_Work task:_ In the records below, find each line holding the word "schema" and copy it.

_Source data:_

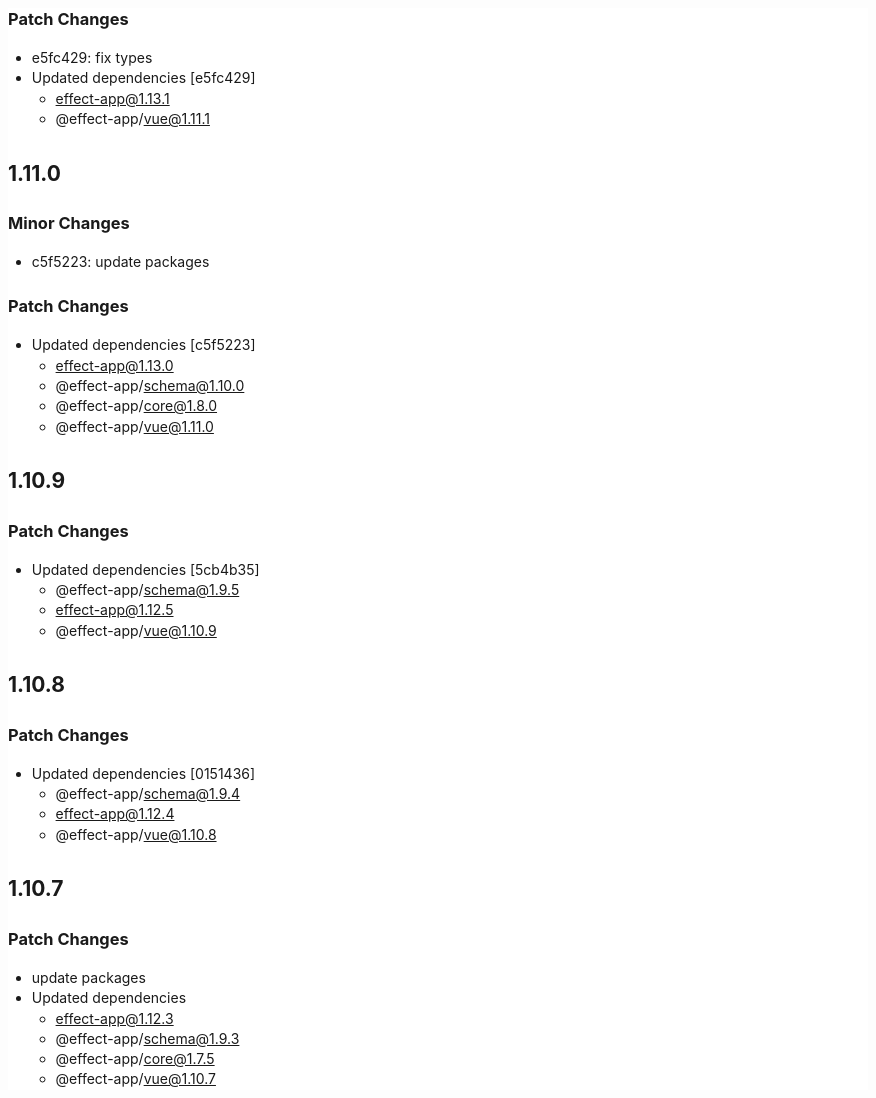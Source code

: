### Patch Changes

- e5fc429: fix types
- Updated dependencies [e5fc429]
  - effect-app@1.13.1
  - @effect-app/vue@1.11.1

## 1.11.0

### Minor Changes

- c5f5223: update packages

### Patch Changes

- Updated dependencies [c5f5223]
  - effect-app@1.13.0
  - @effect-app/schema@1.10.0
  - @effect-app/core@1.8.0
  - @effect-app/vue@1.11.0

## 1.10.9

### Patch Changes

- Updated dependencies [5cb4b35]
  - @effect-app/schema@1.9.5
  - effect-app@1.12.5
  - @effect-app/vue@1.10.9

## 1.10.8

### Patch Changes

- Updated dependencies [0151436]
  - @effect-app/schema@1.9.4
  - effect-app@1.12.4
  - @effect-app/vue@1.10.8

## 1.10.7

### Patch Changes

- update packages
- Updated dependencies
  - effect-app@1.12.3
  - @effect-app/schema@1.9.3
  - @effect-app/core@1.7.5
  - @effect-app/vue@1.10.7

==

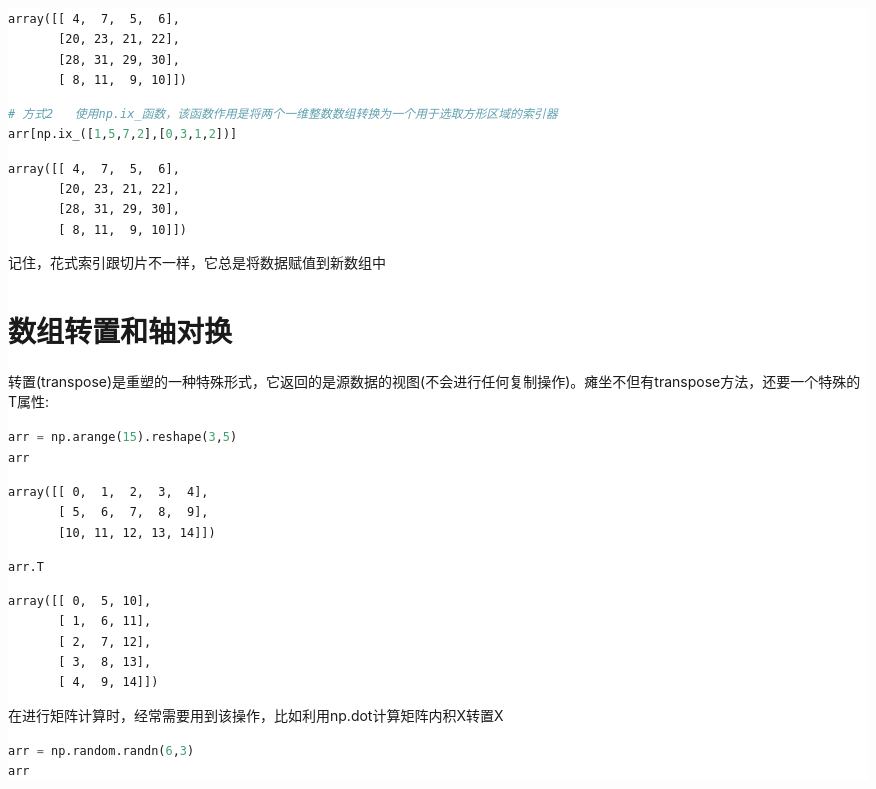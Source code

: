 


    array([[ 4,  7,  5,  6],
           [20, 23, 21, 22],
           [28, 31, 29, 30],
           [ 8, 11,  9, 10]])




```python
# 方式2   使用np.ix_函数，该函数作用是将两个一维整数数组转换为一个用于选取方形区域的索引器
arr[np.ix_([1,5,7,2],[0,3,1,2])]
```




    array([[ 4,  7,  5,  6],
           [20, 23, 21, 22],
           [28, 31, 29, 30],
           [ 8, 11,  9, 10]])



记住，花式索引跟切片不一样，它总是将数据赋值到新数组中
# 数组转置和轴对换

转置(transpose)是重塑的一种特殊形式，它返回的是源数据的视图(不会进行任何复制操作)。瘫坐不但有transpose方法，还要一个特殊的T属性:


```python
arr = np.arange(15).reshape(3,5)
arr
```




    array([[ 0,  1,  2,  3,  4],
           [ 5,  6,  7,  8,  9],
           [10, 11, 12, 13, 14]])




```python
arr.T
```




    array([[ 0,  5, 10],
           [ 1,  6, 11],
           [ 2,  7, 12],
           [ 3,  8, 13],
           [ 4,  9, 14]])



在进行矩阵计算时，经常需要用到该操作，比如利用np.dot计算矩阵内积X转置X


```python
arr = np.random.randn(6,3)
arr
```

* * *

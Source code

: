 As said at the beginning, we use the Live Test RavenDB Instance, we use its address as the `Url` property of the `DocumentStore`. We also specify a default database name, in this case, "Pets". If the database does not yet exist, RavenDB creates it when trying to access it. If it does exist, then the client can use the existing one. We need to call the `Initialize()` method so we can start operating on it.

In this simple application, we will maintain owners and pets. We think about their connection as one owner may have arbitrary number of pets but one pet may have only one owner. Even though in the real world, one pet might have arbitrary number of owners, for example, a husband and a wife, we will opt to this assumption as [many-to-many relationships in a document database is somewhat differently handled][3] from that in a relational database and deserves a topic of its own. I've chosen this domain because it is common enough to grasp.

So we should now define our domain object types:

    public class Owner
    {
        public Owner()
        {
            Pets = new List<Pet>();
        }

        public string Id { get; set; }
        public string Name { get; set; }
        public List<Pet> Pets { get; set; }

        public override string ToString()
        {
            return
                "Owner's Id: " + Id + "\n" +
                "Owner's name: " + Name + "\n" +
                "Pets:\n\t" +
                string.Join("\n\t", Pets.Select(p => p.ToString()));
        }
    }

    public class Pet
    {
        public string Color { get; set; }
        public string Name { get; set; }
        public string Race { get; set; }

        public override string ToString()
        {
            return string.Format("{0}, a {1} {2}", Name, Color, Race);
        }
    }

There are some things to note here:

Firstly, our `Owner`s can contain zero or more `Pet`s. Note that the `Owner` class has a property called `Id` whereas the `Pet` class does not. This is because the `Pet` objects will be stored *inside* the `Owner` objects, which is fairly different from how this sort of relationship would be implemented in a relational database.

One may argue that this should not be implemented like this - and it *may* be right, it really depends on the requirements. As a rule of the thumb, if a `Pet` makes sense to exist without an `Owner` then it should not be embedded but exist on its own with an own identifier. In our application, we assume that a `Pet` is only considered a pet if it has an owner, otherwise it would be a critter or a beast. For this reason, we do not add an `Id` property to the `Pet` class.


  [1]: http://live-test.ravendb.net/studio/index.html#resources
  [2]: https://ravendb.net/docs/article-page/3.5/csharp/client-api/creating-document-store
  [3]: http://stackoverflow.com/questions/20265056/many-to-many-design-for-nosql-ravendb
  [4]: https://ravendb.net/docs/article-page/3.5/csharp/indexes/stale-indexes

_Written reply:_
  - @effect-app/schema@1.10.0
  - @effect-app/schema@1.9.5
  - @effect-app/schema@1.9.4
  - @effect-app/schema@1.9.3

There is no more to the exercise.